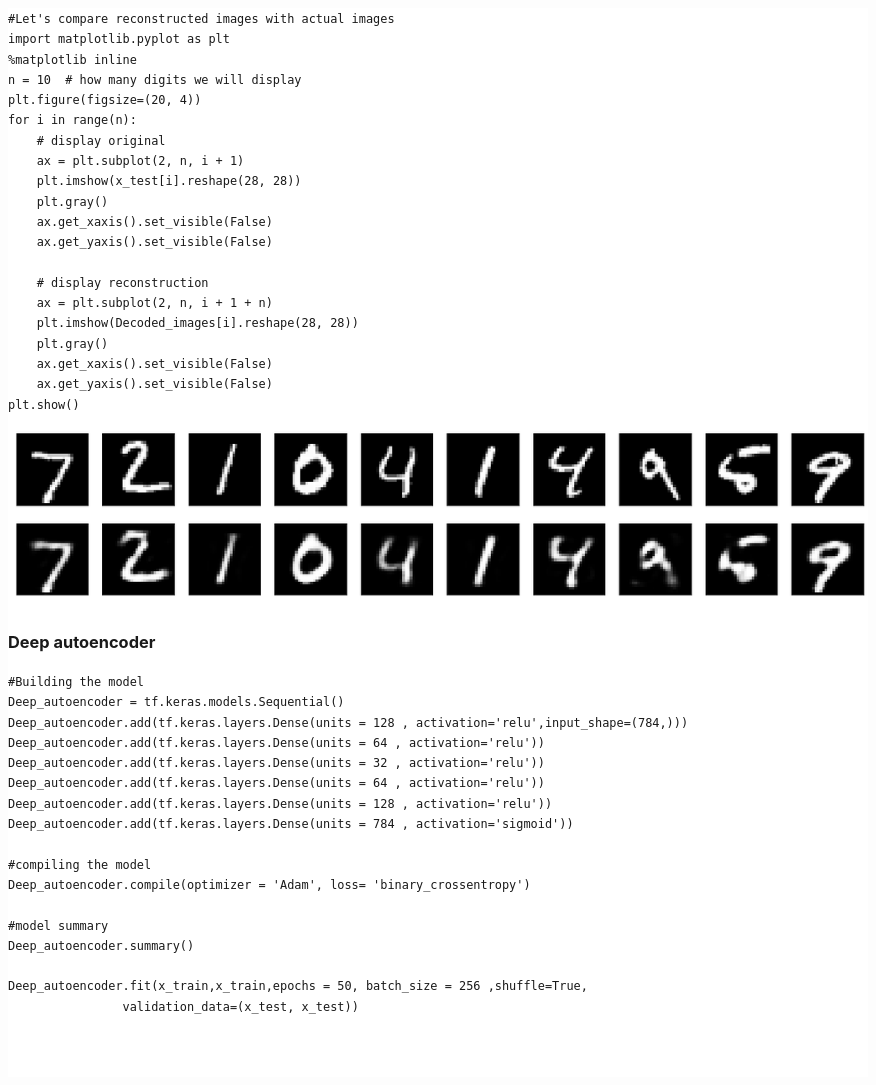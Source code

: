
 ```
#Let's compare reconstructed images with actual images
import matplotlib.pyplot as plt
%matplotlib inline
n = 10  # how many digits we will display
plt.figure(figsize=(20, 4))
for i in range(n):
    # display original
    ax = plt.subplot(2, n, i + 1)
    plt.imshow(x_test[i].reshape(28, 28))
    plt.gray()
    ax.get_xaxis().set_visible(False)
    ax.get_yaxis().set_visible(False)

    # display reconstruction
    ax = plt.subplot(2, n, i + 1 + n)
    plt.imshow(Decoded_images[i].reshape(28, 28))
    plt.gray()
    ax.get_xaxis().set_visible(False)
    ax.get_yaxis().set_visible(False)
plt.show()
```


![png](Auto_Encoders_files/Auto_Encoders_15_0.png)


### Deep autoencoder



```
#Building the model
Deep_autoencoder = tf.keras.models.Sequential()
Deep_autoencoder.add(tf.keras.layers.Dense(units = 128 , activation='relu',input_shape=(784,)))
Deep_autoencoder.add(tf.keras.layers.Dense(units = 64 , activation='relu'))
Deep_autoencoder.add(tf.keras.layers.Dense(units = 32 , activation='relu'))
Deep_autoencoder.add(tf.keras.layers.Dense(units = 64 , activation='relu'))
Deep_autoencoder.add(tf.keras.layers.Dense(units = 128 , activation='relu'))
Deep_autoencoder.add(tf.keras.layers.Dense(units = 784 , activation='sigmoid'))

#compiling the model
Deep_autoencoder.compile(optimizer = 'Adam', loss= 'binary_crossentropy')

#model summary
Deep_autoencoder.summary()

Deep_autoencoder.fit(x_train,x_train,epochs = 50, batch_size = 256 ,shuffle=True,
                validation_data=(x_test, x_test))




```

## Task requirements
Search the preceding listing for "subplot", then copy every line that holds it.

## Written answer
    ax = plt.subplot(2, n, i + 1)
    ax = plt.subplot(2, n, i + 1 + n)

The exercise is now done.